For a detailed account of the environmental impacts of P. montana var lobata please read: Pueraria montana (Kudzu) Impacts Information. The information in this document is summarised below.Kudzu is widely believed to drastically reduce biodiversity because of its ability to smother other vegetation and develop large-scale monocultures (Alderman 1998; Forseth and Innis 2004, in Sun et al. 2006). It can climb overtop and subsequently kill new seedlings or mature trees (Berisford, Bush andand Taylor 2006). Forestry problems associated with aggressive vines such as kudzu include mortality of edge trees, exclusion of native plant species, and potential to increase fire hazard during winter (Putz 1991, in Harrington Rader-Dixon & Taylor 2003).
Kudzu constrains urban, suburban, and rural development in highly infested areas (Blaustein 2001). Eradication and clearing must occur to safeguard open space, parks, structures, and buildings.

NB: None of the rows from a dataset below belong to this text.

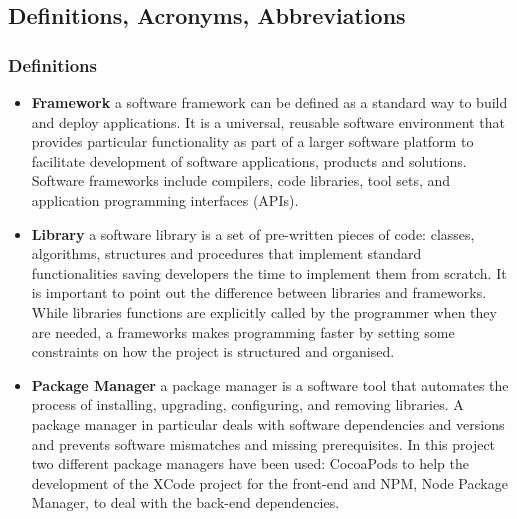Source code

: \documentclass[titlepage]{article}
\begin{document}
	\subsection{Definitions, Acronyms, Abbreviations}
	\subsubsection{Definitions}
	\begin{itemize}
		\item {\bf Framework}
		a software framework can be defined as a standard way to build and deploy applications. It is a universal, reusable software environment that provides particular functionality as part of a larger software platform to facilitate development of software applications, products and solutions. Software frameworks include compilers, code libraries, tool sets, and application programming interfaces (APIs).
		
		\item {\bf Library}
		a software library is a set of pre-written pieces of code: classes, algorithms, structures and procedures that implement standard functionalities saving developers the time to implement them from scratch. It is important to point out the difference between libraries and frameworks. While libraries\textsc{} functions are explicitly called by the programmer when they are needed, a frameworks makes programming faster by setting some constraints on how the project is structured and organised.
		
		\item {\bf Package Manager}
		a package manager is a software tool that automates the process of installing, upgrading, configuring, and removing libraries. A package manager in particular deals with software dependencies and versions and prevents software mismatches and missing prerequisites. In this project two different package managers have been used: CocoaPods to help the development of the XCode project for the front-end and NPM, Node Package Manager, to deal with the back-end dependencies.
	\end{itemize}
\end{document}
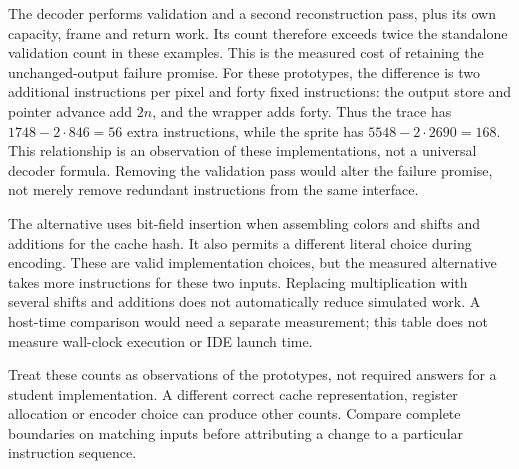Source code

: The decoder performs validation and a second reconstruction pass, plus its own capacity,
frame and return work. Its count therefore exceeds twice the standalone validation
count in these examples. This is the measured cost of retaining the unchanged-output
failure promise. For these prototypes, the difference is two additional instructions
per pixel and forty fixed instructions: the output store and pointer advance add
\(2n\), and the wrapper adds forty. Thus the trace has \(1748-2\cdot846=56\) extra
instructions, while the sprite has \(5548-2\cdot2690=168\). This relationship is an
observation of these implementations, not a universal decoder formula. Removing the
validation pass would alter the failure promise, not merely remove redundant instructions
from the same interface.

The alternative uses bit-field insertion when assembling colors and shifts and additions
for the cache hash. It also permits a different literal choice during encoding. These
are valid implementation choices, but the measured alternative takes more instructions
for these two inputs. Replacing multiplication with several shifts and additions does
not automatically reduce simulated work. A host-time comparison would need a separate
measurement; this table does not measure wall-clock execution or IDE launch time.

Treat these counts as observations of the prototypes, not required answers for a
student implementation. A different correct cache representation, register allocation
or encoder choice can produce other counts. Compare complete boundaries on matching
inputs before attributing a change to a particular instruction sequence.
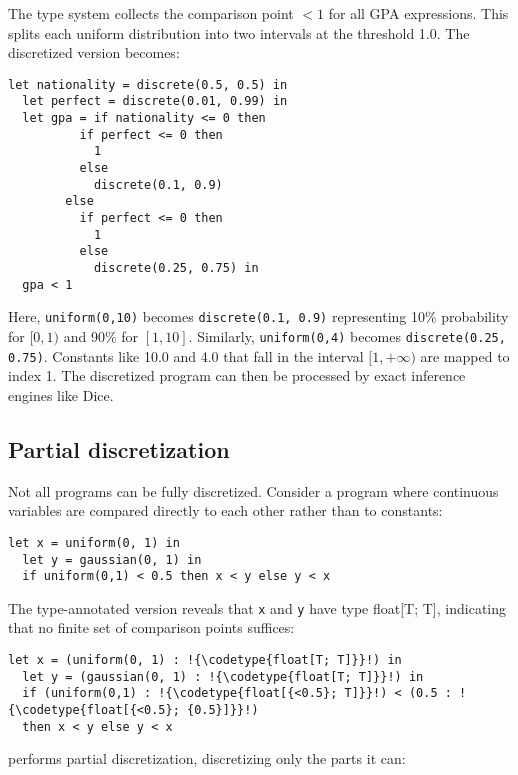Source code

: \documentclass[acmsmall,screen,dvipsnames,x11names,nonacm,anonymous,review]{acmart}
\newcommand{\codetype}[1]{\textcolor{typecolor}{\ttfamily\small#1}}
\begin{document}
\noindent The type system collects the comparison point $<1$ for all GPA expressions. This splits each uniform distribution into two intervals at the threshold 1.0. The discretized version becomes:

\begin{lstlisting}[aboveskip=1em,belowskip=1em]
  let nationality = discrete(0.5, 0.5) in
  let perfect = discrete(0.01, 0.99) in
  let gpa = if nationality <= 0 then
          if perfect <= 0 then
            1
          else
            discrete(0.1, 0.9)
        else
          if perfect <= 0 then
            1
          else
            discrete(0.25, 0.75) in
  gpa < 1
\end{lstlisting}

\noindent Here, \texttt{uniform(0,10)} becomes \texttt{discrete(0.1, 0.9)} representing 10\% probability for $[0,1)$ and 90\% for $[1,10]$. Similarly, \texttt{uniform(0,4)} becomes \texttt{discrete(0.25, 0.75)}. Constants like 10.0 and 4.0 that fall in the interval $[1,+\infty)$ are mapped to index 1. The discretized program can then be processed by exact inference engines like Dice.

\subsection{Partial discretization}

Not all programs can be fully discretized. Consider a program where continuous variables are compared directly to each other rather than to constants:

\begin{lstlisting}[aboveskip=1em,belowskip=1em,escapechar=!]
  let x = uniform(0, 1) in
  let y = gaussian(0, 1) in
  if uniform(0,1) < 0.5 then x < y else y < x
\end{lstlisting}

\noindent The type-annotated version reveals that \texttt{x} and \texttt{y} have type \codetype{float[T; T]}, indicating that no finite set of comparison points suffices:

\begin{lstlisting}[aboveskip=1em,belowskip=1em,escapechar=!]
  let x = (uniform(0, 1) : !{\codetype{float[T; T]}}!) in
  let y = (gaussian(0, 1) : !{\codetype{float[T; T]}}!) in
  if (uniform(0,1) : !{\codetype{float[{<0.5}; T]}}!) < (0.5 : !{\codetype{float[{<0.5}; {0.5}]}}!) 
  then x < y else y < x
\end{lstlisting}

\noindent \Slice{} performs partial discretization, discretizing only the parts it can:
\end{document}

Ecosystem Change: Few plants can survive once smothered by kudzu and small ecosystems can be radically altered. Infestations quickly spread in open habitats, rapidly covering the soil and low growing vegetation, and only slowed by adjoining forests. Kudzu can affect indigenous plants and completely modify the structure of the ecosystem (Clabassi et al. 2003, in EPPO 2007). Kudzu may have a disproportionate effect on animals with specific mutualisms or feeding relationships with trees or shrubs suppressed by its growth (Forseth and Innis 2004).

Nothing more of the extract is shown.